We have used two-dimensional 1H NMR spectroscopy to determine the solution structures of the 4'-(hydroxymethyl)-4,5',8-trimethylpsoralen (HMT) furanside monoadducted (MAf) and the photoisomeric HMT interstrand cross-linked (XL) DNA oligonucleotide d(5'-GCGTACGC-3')2. The determination of the structure was based on total relaxation matrix analysis of the NOESY cross-peak intensities using the program MARDIGRAS. Improved procedures to consider the experimental "noise" in NOESY spectra during these calculations have been employed. The NOE-derived distance restraints were applied in restrained molecular dynamics calculations. Twenty final structures each were generated for both the MAf and XL from both A-form and B-form dsDNA starting structures. The root-mean-square (rms) deviations of the coordinates for the 40 structures for the MAf and XL were 1.12 and 1.10 A, respectively. The rmsd of the MAf with respect to the XL is 2.20 A. The local DNA structure is distorted in both adducts, with the helix unwound by 34 degrees and 25 degrees for the MAf and XL, respectively, and an overall helical repeat of 11 base pairs, caused by intercalation of the HMT. The MAf is a photochemical intermediate on the path to interstrand XL. Considerable local structural distortion is induced by both adducts, but the DNA returns to B-form structure within three base pairs of the damage site. There is no significant bend in the helix axis of either the MAf or the XL. We have evaluated the accuracy of the two major methods of converting NOESY data into interproton distances, the isolated spin-pair approximation (ISPA) and the complete relaxation rate matrix analysis (RMA). Both methods were evaluated by comparing the resulting calculated interproton distances generated to known covalently fixed distances in the HMT. The overall structures were evaluated by checking their agreement with biophysical evidence from non-NMR techniques. Only the modified RMA method gave correct interproton distances.

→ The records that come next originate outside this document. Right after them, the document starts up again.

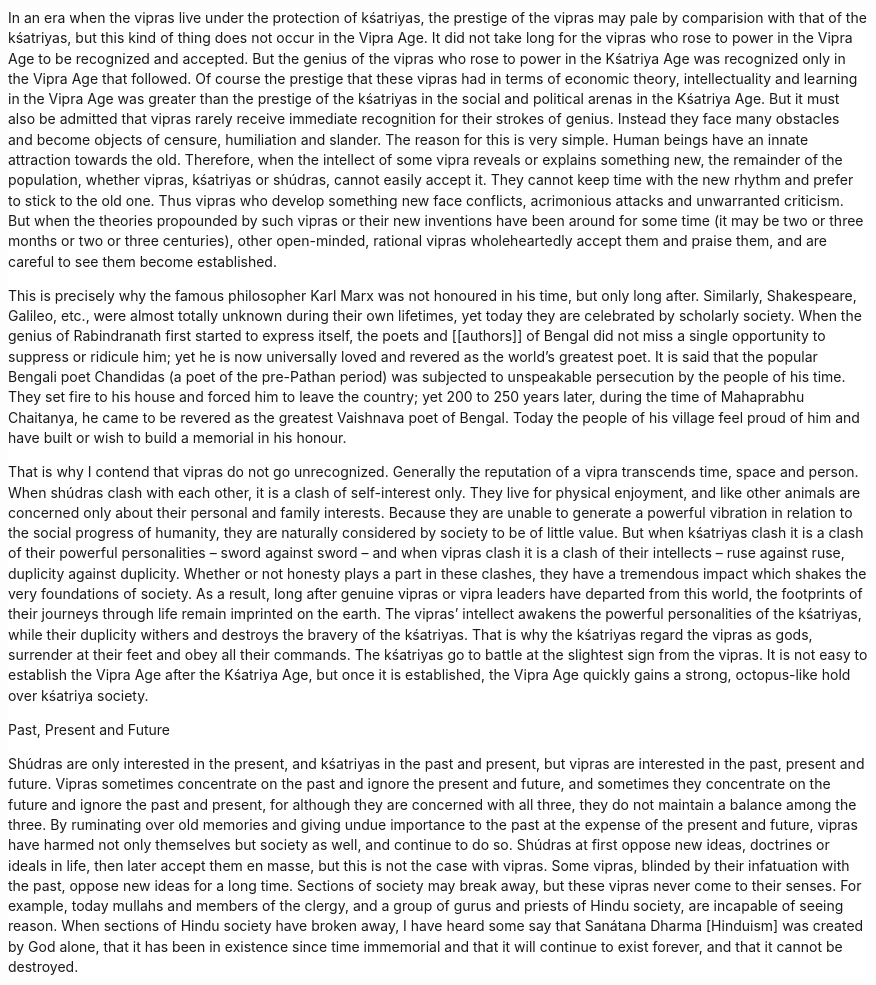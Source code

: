 In an era when the vipras live under the protection of kśatriyas, the prestige of the vipras may pale by comparision with that of the kśatriyas, but this kind of thing does not occur in the Vipra Age. It did not take long for the vipras who rose to power in the Vipra Age to be recognized and accepted. But the genius of the vipras who rose to power in the Kśatriya Age was recognized only in the Vipra Age that followed.
Of course the prestige that these vipras had in terms of economic theory, intellectuality and learning in the Vipra Age was greater than the prestige of the kśatriyas in the social and political arenas in the Kśatriya Age. But it must also be admitted that vipras rarely receive immediate recognition for their strokes of genius. Instead they face many obstacles and become objects of censure, humiliation and slander.
The reason for this is very simple. Human beings have an innate attraction towards the old. Therefore, when the intellect of some vipra reveals or explains something new, the remainder of the population, whether vipras, kśatriyas or shúdras, cannot easily accept it. They cannot keep time with the new rhythm and prefer to stick to the old one. Thus vipras who develop something new face conflicts, acrimonious attacks and unwarranted criticism. But when the theories propounded by such vipras or their new inventions have been around for some time (it may be two or three months or two or three centuries), other open-minded, rational vipras wholeheartedly accept them and praise them, and are careful to see them become established.

This is precisely why the famous philosopher Karl Marx was not honoured in his time, but only long after. Similarly, Shakespeare, Galileo, etc., were almost totally unknown during their own lifetimes, yet today they are celebrated by scholarly society.
When the genius of Rabindranath first started to express itself, the poets and [[authors]] of Bengal did not miss a single opportunity to suppress or ridicule him; yet he is now universally loved and revered as the world’s greatest poet.
It is said that the popular Bengali poet Chandidas (a poet of the pre-Pathan period) was subjected to unspeakable persecution by the people of his time. They set fire to his house and forced him to leave the country; yet 200 to 250 years later, during the time of Mahaprabhu Chaitanya, he came to be revered as the greatest Vaishnava poet of Bengal. Today the people of his village feel proud of him and have built or wish to build a memorial in his honour.

That is why I contend that vipras do not go unrecognized. Generally the reputation of a vipra transcends time, space and person.
When shúdras clash with each other, it is a clash of self-interest only. They live for physical enjoyment, and like other animals are concerned only about their personal and family interests. Because they are unable to generate a powerful vibration in relation to the social progress of humanity, they are naturally considered by society to be of little value. But when kśatriyas clash it is a clash of their powerful personalities – sword against sword – and when vipras clash it is a clash of their intellects – ruse against ruse, duplicity against duplicity.
Whether or not honesty plays a part in these clashes, they have a tremendous impact which shakes the very foundations of society. As a result, long after genuine vipras or vipra leaders have departed from this world, the footprints of their journeys through life remain imprinted on the earth. The vipras’ intellect awakens the powerful personalities of the kśatriyas, while their duplicity withers and destroys the bravery of the kśatriyas. That is why the kśatriyas regard the vipras as gods, surrender at their feet and obey all their commands. The kśatriyas go to battle at the slightest sign from the vipras. It is not easy to establish the Vipra Age after the Kśatriya Age, but once it is established, the Vipra Age quickly gains a strong, octopus-like hold over kśatriya society.

Past, Present and Future

Shúdras are only interested in the present, and kśatriyas in the past and present, but vipras are interested in the past, present and future. Vipras sometimes concentrate on the past and ignore the present and future, and sometimes they concentrate on the future and ignore the past and present, for although they are concerned with all three, they do not maintain a balance among the three. By ruminating over old memories and giving undue importance to the past at the expense of the present and future, vipras have harmed not only themselves but society as well, and continue to do so.
Shúdras at first oppose new ideas, doctrines or ideals in life, then later accept them en masse, but this is not the case with vipras. Some vipras, blinded by their infatuation with the past, oppose new ideas for a long time. Sections of society may break away, but these vipras never come to their senses. For example, today mullahs and members of the clergy, and a group of gurus and priests of Hindu society, are incapable of seeing reason. When sections of Hindu society have broken away, I have heard some say that Sanátana Dharma [Hinduism] was created by God alone, that it has been in existence since time immemorial and that it will continue to exist forever, and that it cannot be destroyed.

我们使用二维¹H NMR光谱法来确定4'-(羟甲基)-4,5',8-三甲基补骨脂素(HMT)呋喃糖苷单加合物(MAf)以及光异构化的HMT链间交联(XL)DNA寡核苷酸d(5'-GCGTACGC-3')₂的溶液结构。结构的确定基于使用MARDIGRAS程序对NOESY交叉峰强度进行的全弛豫矩阵分析。在这些计算过程中,采用了改进的程序来考虑NOESY光谱中的实验“噪声”。由NOE得出的距离约束被应用于受限分子动力学计算。从A-型和B-型双链DNA起始结构出发,分别为MAf和XL生成了20个最终结构。MAf和XL的40个结构的坐标的均方根(rms)偏差分别为1.12 Å和1.10 Å。MAf相对于XL的rmsd为2.20 Å。两种加合物中的局部DNA结构均发生扭曲,MAf和XL的螺旋分别解开34度和25度,并且由于HMT的嵌入导致整体螺旋重复为11个碱基对。MAf是链间交联途径上的光化学中间体。两种加合物均引起相当大的局部结构扭曲,但DNA在损伤位点的三个碱基对内恢复为B-型结构。MAf或XL的螺旋轴均无明显弯曲。我们评估了将NOESY数据转换为质子间距离的两种主要方法的准确性,即孤立自旋对近似法(ISPA)和完整弛豫速率矩阵分析法(RMA)。通过将所得计算出的质子间距离与HMT中已知的共价固定距离进行比较,对这两种方法进行了评估。通过检查它们与来自非NMR技术的生物物理证据的一致性来评估整体结构。只有改进的RMA方法给出了正确的质子间距离。